===== SOURCE DATA
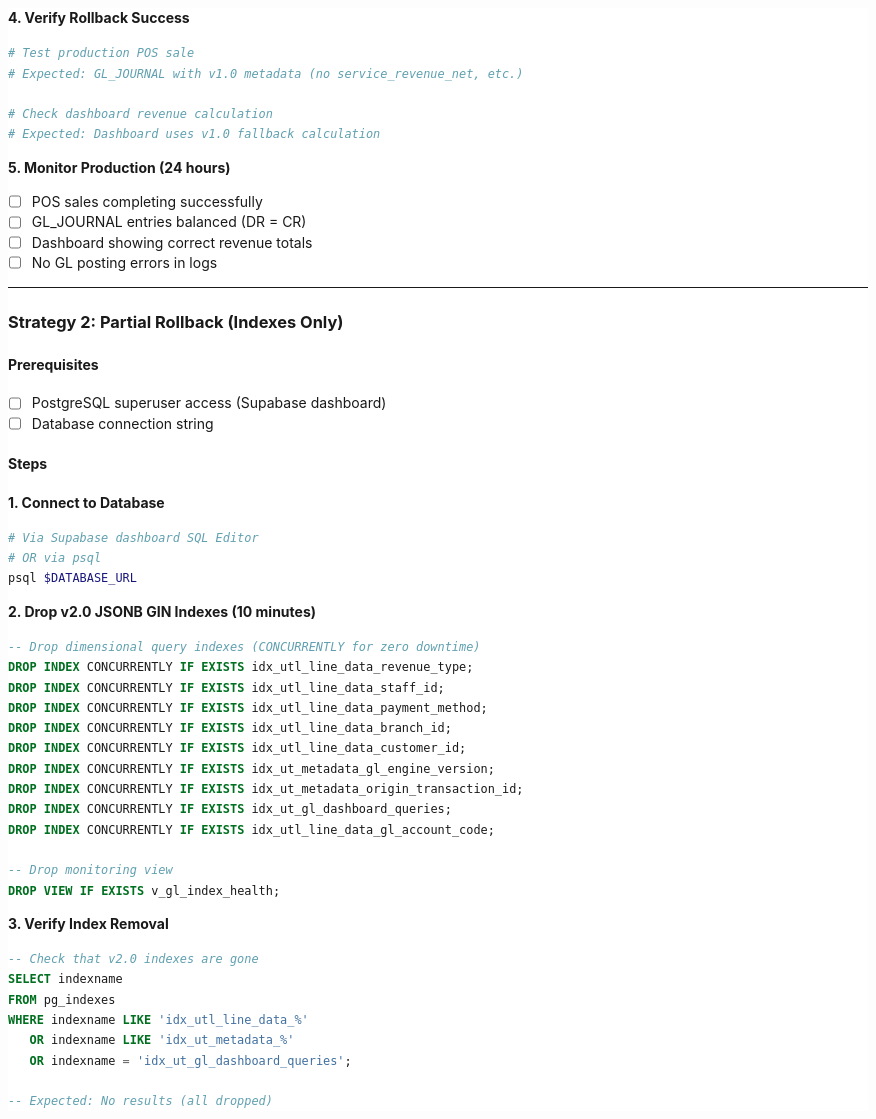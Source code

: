 **4. Verify Rollback Success**

```bash
# Test production POS sale
# Expected: GL_JOURNAL with v1.0 metadata (no service_revenue_net, etc.)

# Check dashboard revenue calculation
# Expected: Dashboard uses v1.0 fallback calculation
```

**5. Monitor Production (24 hours)**

- [ ] POS sales completing successfully
- [ ] GL_JOURNAL entries balanced (DR = CR)
- [ ] Dashboard showing correct revenue totals
- [ ] No GL posting errors in logs

---

### Strategy 2: Partial Rollback (Indexes Only)

#### Prerequisites
- [ ] PostgreSQL superuser access (Supabase dashboard)
- [ ] Database connection string

#### Steps

**1. Connect to Database**

```bash
# Via Supabase dashboard SQL Editor
# OR via psql
psql $DATABASE_URL
```

**2. Drop v2.0 JSONB GIN Indexes (10 minutes)**

```sql
-- Drop dimensional query indexes (CONCURRENTLY for zero downtime)
DROP INDEX CONCURRENTLY IF EXISTS idx_utl_line_data_revenue_type;
DROP INDEX CONCURRENTLY IF EXISTS idx_utl_line_data_staff_id;
DROP INDEX CONCURRENTLY IF EXISTS idx_utl_line_data_payment_method;
DROP INDEX CONCURRENTLY IF EXISTS idx_utl_line_data_branch_id;
DROP INDEX CONCURRENTLY IF EXISTS idx_utl_line_data_customer_id;
DROP INDEX CONCURRENTLY IF EXISTS idx_ut_metadata_gl_engine_version;
DROP INDEX CONCURRENTLY IF EXISTS idx_ut_metadata_origin_transaction_id;
DROP INDEX CONCURRENTLY IF EXISTS idx_ut_gl_dashboard_queries;
DROP INDEX CONCURRENTLY IF EXISTS idx_utl_line_data_gl_account_code;

-- Drop monitoring view
DROP VIEW IF EXISTS v_gl_index_health;
```

**3. Verify Index Removal**

```sql
-- Check that v2.0 indexes are gone
SELECT indexname
FROM pg_indexes
WHERE indexname LIKE 'idx_utl_line_data_%'
   OR indexname LIKE 'idx_ut_metadata_%'
   OR indexname = 'idx_ut_gl_dashboard_queries';

-- Expected: No results (all dropped)
```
==========
- **AIM OF THE EXERCISE**
Report, for the data above, every line in which the string "Supabase" appears.

- **RESPONSE TO THIS EXERCISE**
- [ ] PostgreSQL superuser access (Supabase dashboard)
# Via Supabase dashboard SQL Editor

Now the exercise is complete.